Muchos lagos europeos y norteamericanos muestran desde hace años una reducción sostenida del oxígeno en sus capas profundas. Al mismo tiempo, numerosas desembocaduras de grandes ríos registran episodios recurrentes de hipoxia durante los meses más cálidos.
Esto tiene consecuencias directas sobre la pesca, la calidad del agua y los servicios ecosistémicos de los que dependen millones de personas.
La propuesta: ampliar el marco de los Límites Planetarios
El concepto de Límites Planetarios, desarrollado en 2009 por un grupo internacional de científicos, identifica los procesos que permiten mantener unas condiciones relativamente estables para la vida humana.
Actualmente incluye aspectos como el cambio climático, la pérdida de biodiversidad, la acidificación del océano, los cambios en el uso del suelo, la alteración del ciclo del nitrógeno y del fósforo o la contaminación química.
Los autores consideran que el oxígeno disuelto en los ecosistemas acuáticos merece una atención similar porque conecta con prácticamente todos esos procesos.
No se trata únicamente de conservar especies marinas. La disponibilidad de oxígeno condiciona la capacidad de los ecosistemas para almacenar carbono, reciclar nutrientes, regular el clima y mantener el equilibrio biológico del planeta.

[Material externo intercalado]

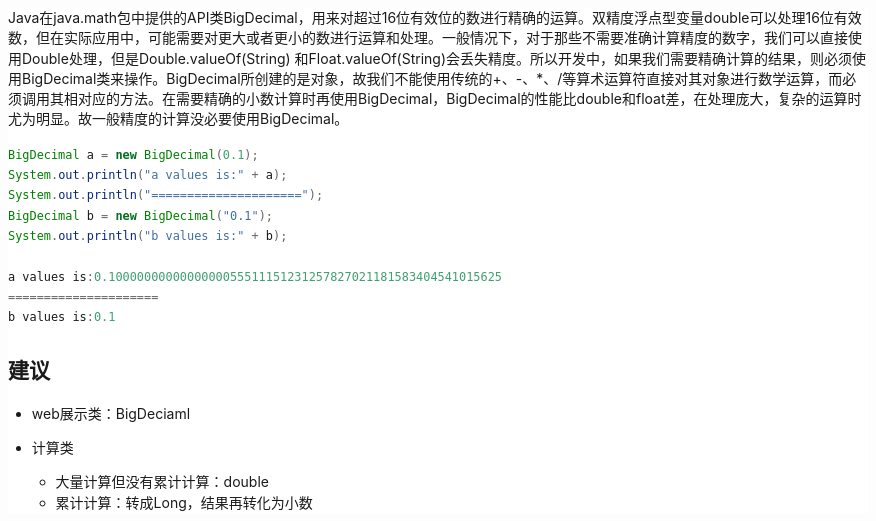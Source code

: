 Java在java.math包中提供的API类BigDecimal，用来对超过16位有效位的数进行精确的运算。双精度浮点型变量double可以处理16位有效数，但在实际应用中，可能需要对更大或者更小的数进行运算和处理。一般情况下，对于那些不需要准确计算精度的数字，我们可以直接使用Double处理，但是Double.valueOf(String) 和Float.valueOf(String)会丢失精度。所以开发中，如果我们需要精确计算的结果，则必须使用BigDecimal类来操作。BigDecimal所创建的是对象，故我们不能使用传统的+、-、*、/等算术运算符直接对其对象进行数学运算，而必须调用其相对应的方法。在需要精确的小数计算时再使用BigDecimal，BigDecimal的性能比double和float差，在处理庞大，复杂的运算时尤为明显。故一般精度的计算没必要使用BigDecimal。

```java
BigDecimal a = new BigDecimal(0.1);
System.out.println("a values is:" + a);
System.out.println("=====================");
BigDecimal b = new BigDecimal("0.1");
System.out.println("b values is:" + b);

a values is:0.1000000000000000055511151231257827021181583404541015625
=====================
b values is:0.1
```

## 建议

- web展示类：BigDeciaml

- 计算类
  - 大量计算但没有累计计算：double
  - 累计计算：转成Long，结果再转化为小数
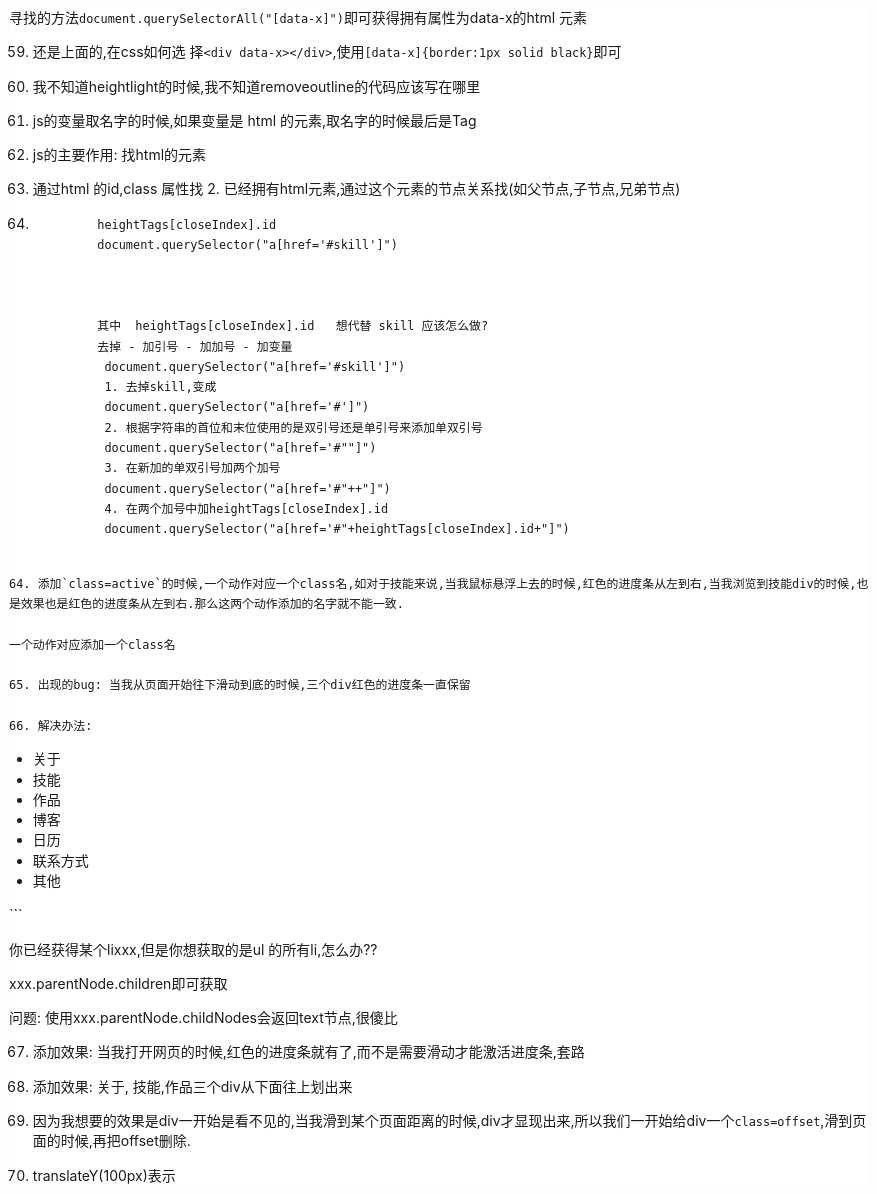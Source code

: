    寻找的方法`document.querySelectorAll("[data-x]")`即可获得拥有属性为data-x的html 元素

59.    还是上面的,在css如何选 择`<div data-x></div>`,使用`[data-x]{border:1px solid black}`即可

60.    我不知道heightlight的时候,我不知道removeoutline的代码应该写在哪里

61.    js的变量取名字的时候,如果变量是 html 的元素,取名字的时候最后是Tag

62.    js的主要作用: 找html的元素

63.    通过html 的id,class 属性找
             2. 已经拥有html元素,通过这个元素的节点关系找(如父节点,子节点,兄弟节点)

64.    ```
                heightTags[closeIndex].id
                document.querySelector("a[href='#skill']")
                
                
                
                其中  heightTags[closeIndex].id   想代替 skill 应该怎么做?
                去掉 - 加引号 - 加加号 - 加变量
                 document.querySelector("a[href='#skill']")
                 1. 去掉skill,变成
                 document.querySelector("a[href='#']")
                 2. 根据字符串的首位和末位使用的是双引号还是单引号来添加单双引号
                 document.querySelector("a[href='#""]")
                 3. 在新加的单双引号加两个加号
                 document.querySelector("a[href='#"++"]")
                 4. 在两个加号中加heightTags[closeIndex].id
                 document.querySelector("a[href='#"+heightTags[closeIndex].id+"]")
       ```
   ```

64. 添加`class=active`的时候,一个动作对应一个class名,如对于技能来说,当我鼠标悬浮上去的时候,红色的进度条从左到右,当我浏览到技能div的时候,也是效果也是红色的进度条从左到右.那么这两个动作添加的名字就不能一致.    

   一个动作对应添加一个class名

65. 出现的bug: 当我从页面开始往下滑动到底的时候,三个div红色的进度条一直保留

66. 解决办法: 

   ```
   <ul>
   	<li>关于</li>
   	<li>技能</li>
   	<li>作品</li>
   	<li>博客</li>
   	<li>日历</li>
   	<li>联系方式</li>
   	<li>其他</li>
   </ul>
   ```

   你已经获得某个lixxx,但是你想获取的是ul 的所有li,怎么办??

   xxx.parentNode.children即可获取

   问题: 使用xxx.parentNode.childNodes会返回text节点,很傻比

67. 添加效果: 当我打开网页的时候,红色的进度条就有了,而不是需要滑动才能激活进度条,套路

68. 添加效果: 关于, 技能,作品三个div从下面往上划出来

69. 因为我想要的效果是div一开始是看不见的,当我滑到某个页面距离的时候,div才显现出来,所以我们一开始给div一个`class=offset`,滑到页面的时候,再把offset删除.

70. translateY(100px)表示

   ```
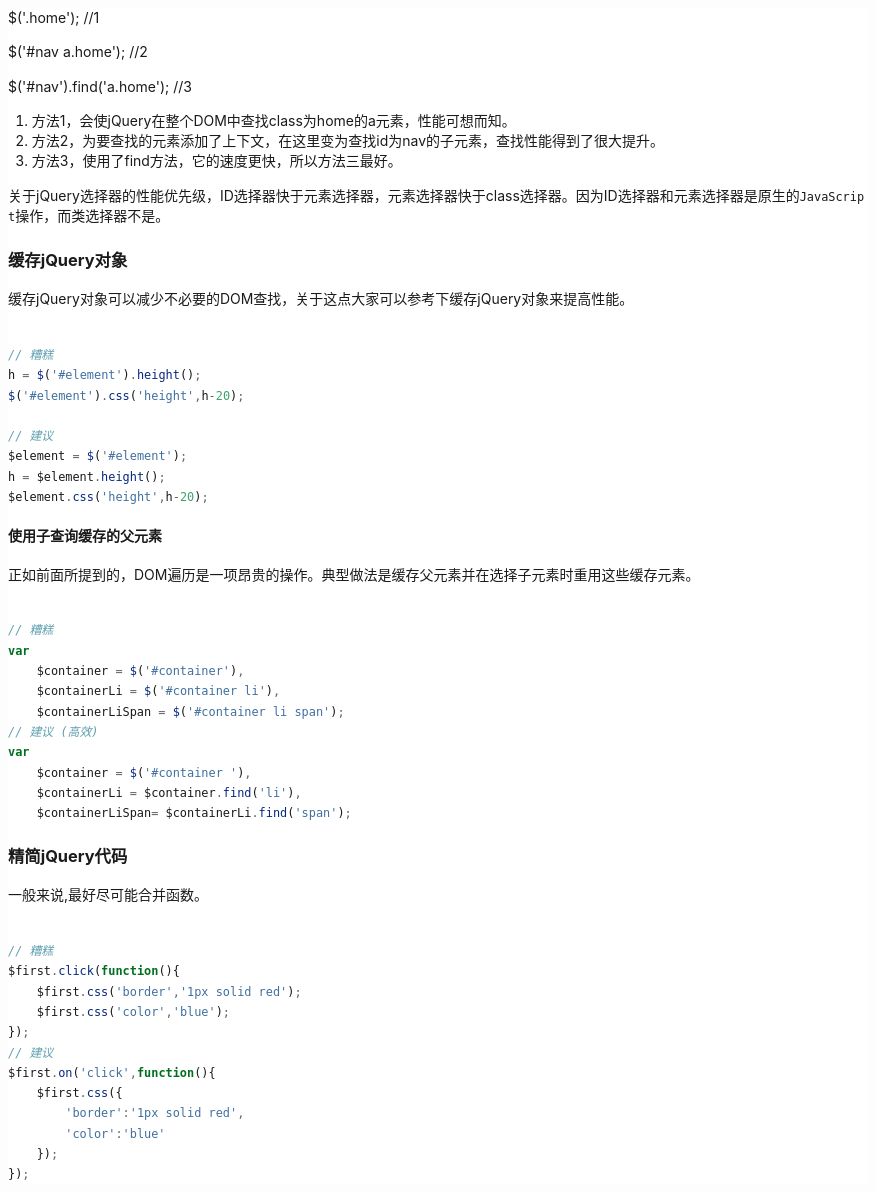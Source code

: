 $('.home');  //1  

$('#nav a.home');  //2  

$('#nav').find('a.home');  //3 

1.	方法1，会使jQuery在整个DOM中查找class为home的a元素，性能可想而知。
2.	方法2，为要查找的元素添加了上下文，在这里变为查找id为nav的子元素，查找性能得到了很大提升。
3.	方法3，使用了find方法，它的速度更快，所以方法三最好。

关于jQuery选择器的性能优先级，ID选择器快于元素选择器，元素选择器快于class选择器。因为ID选择器和元素选择器是原生的`JavaScript`操作，而类选择器不是。


### 缓存jQuery对象

缓存jQuery对象可以减少不必要的DOM查找，关于这点大家可以参考下缓存jQuery对象来提高性能。

```js  

// 糟糕
h = $('#element').height();
$('#element').css('height',h-20);

// 建议
$element = $('#element');
h = $element.height();
$element.css('height',h-20);

```

####  使用子查询缓存的父元素
正如前面所提到的，DOM遍历是一项昂贵的操作。典型做法是缓存父元素并在选择子元素时重用这些缓存元素。

```js  

// 糟糕
var
    $container = $('#container'),
    $containerLi = $('#container li'),
    $containerLiSpan = $('#container li span');
// 建议 (高效)
var
    $container = $('#container '),
    $containerLi = $container.find('li'),
    $containerLiSpan= $containerLi.find('span');

```

### 精简jQuery代码

一般来说,最好尽可能合并函数。

```js  

// 糟糕
$first.click(function(){
    $first.css('border','1px solid red');
    $first.css('color','blue');
});
// 建议
$first.on('click',function(){
    $first.css({
        'border':'1px solid red',
        'color':'blue'
    });
});

```
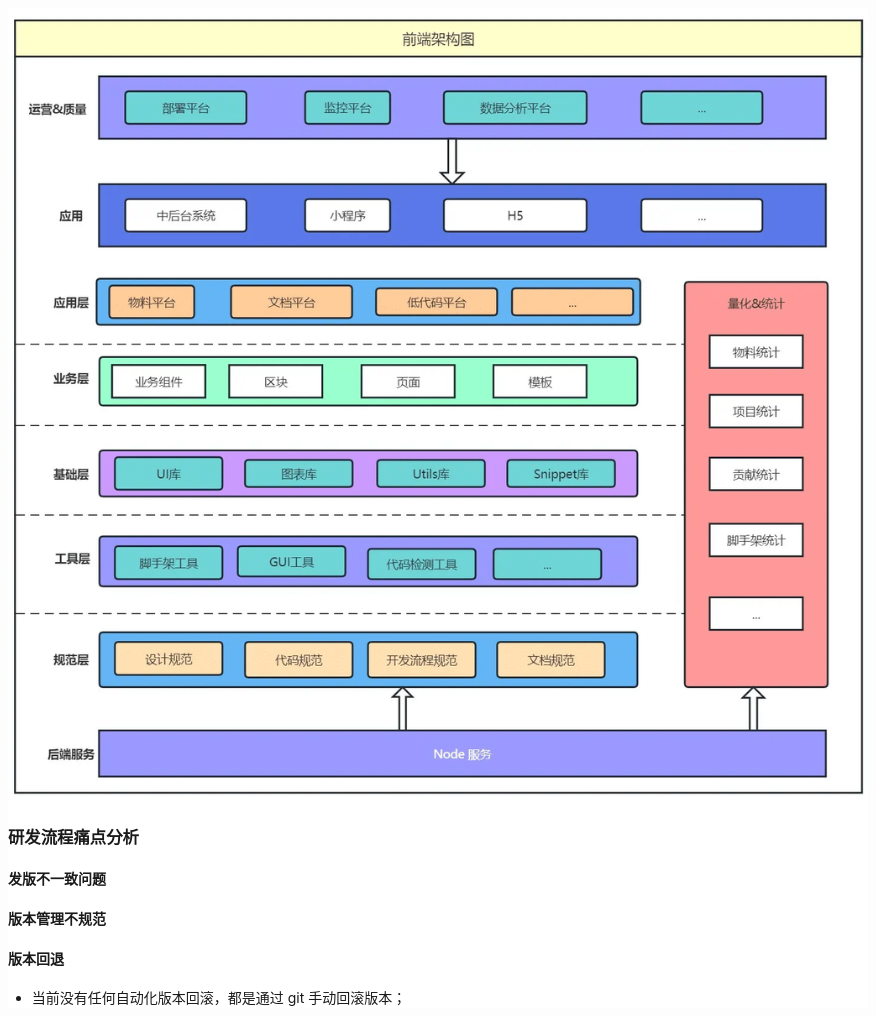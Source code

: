 ![image-20240119171404206](../images/数字化架构图.png)

### 研发流程痛点分析

#### 发版不一致问题

#### 版本管理不规范

#### 版本回退

* 当前没有任何自动化版本回滚，都是通过 git 手动回滚版本；
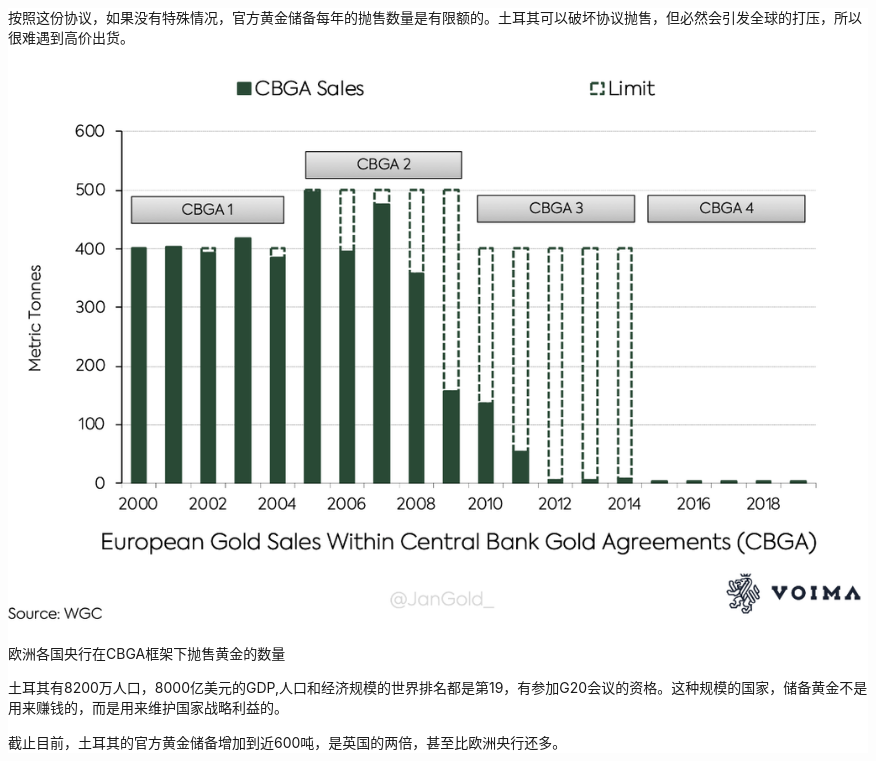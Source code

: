 按照这份协议，如果没有特殊情况，官方黄金储备每年的抛售数量是有限额的。土耳其可以破坏协议抛售，但必然会引发全球的打压，所以很难遇到高价出货。

![](images/btnews/0101_0200/0148/media/image5.png)

欧洲各国央行在CBGA框架下抛售黄金的数量

土耳其有8200万人口，8000亿美元的GDP,人口和经济规模的世界排名都是第19，有参加G20会议的资格。这种规模的国家，储备黄金不是用来赚钱的，而是用来维护国家战略利益的。

截止目前，土耳其的官方黄金储备增加到近600吨，是英国的两倍，甚至比欧洲央行还多。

Qué impacto puede tener en el medio ambiente
La reducción del oxígeno disponible puede desencadenar una cascada de efectos ambientales difíciles de revertir.
La desaparición de especies sensibles deja espacio a organismos más resistentes, modificando la composición de los ecosistemas y reduciendo su diversidad. Al mismo tiempo, disminuye la capacidad natural de mares y humedales para capturar carbono y procesar nutrientes.
También aumenta el riesgo de episodios de mortandad masiva de peces, especialmente durante olas de calor o periodos de elevada contaminación, con importantes repercusiones económicas para la pesca y la acuicultura.
Otro aspecto menos conocido afecta a los gases de efecto invernadero. En ambientes pobres en oxígeno pueden incrementarse procesos biológicos que liberan metano y óxido nitroso, dos gases con un elevado potencial de calentamiento global. Esto crea un círculo de retroalimentación que intensifica aún más el cambio climático.
La ciencia empieza a mirar el problema de forma conjunta
La idea de este trabajo nació tras la celebración de la COP25 celebrada en Madrid en 2019. Sus autores observaron que muchos problemas ambientales seguían estudiándose de manera independiente, cuando en realidad forman parte de un mismo sistema altamente conectado.
Por ello defienden que la desoxigenación acuática debe analizarse junto con el calentamiento global, la contaminación por nutrientes, la pérdida de biodiversidad y el resto de presiones ambientales.
Esta visión integrada podría ayudar a diseñar políticas más eficaces, donde la restauración de humedales, la mejora del tratamiento de aguas residuales, una agricultura con menor uso de fertilizantes y la reducción de emisiones de gases de efecto invernadero actúen de forma coordinada.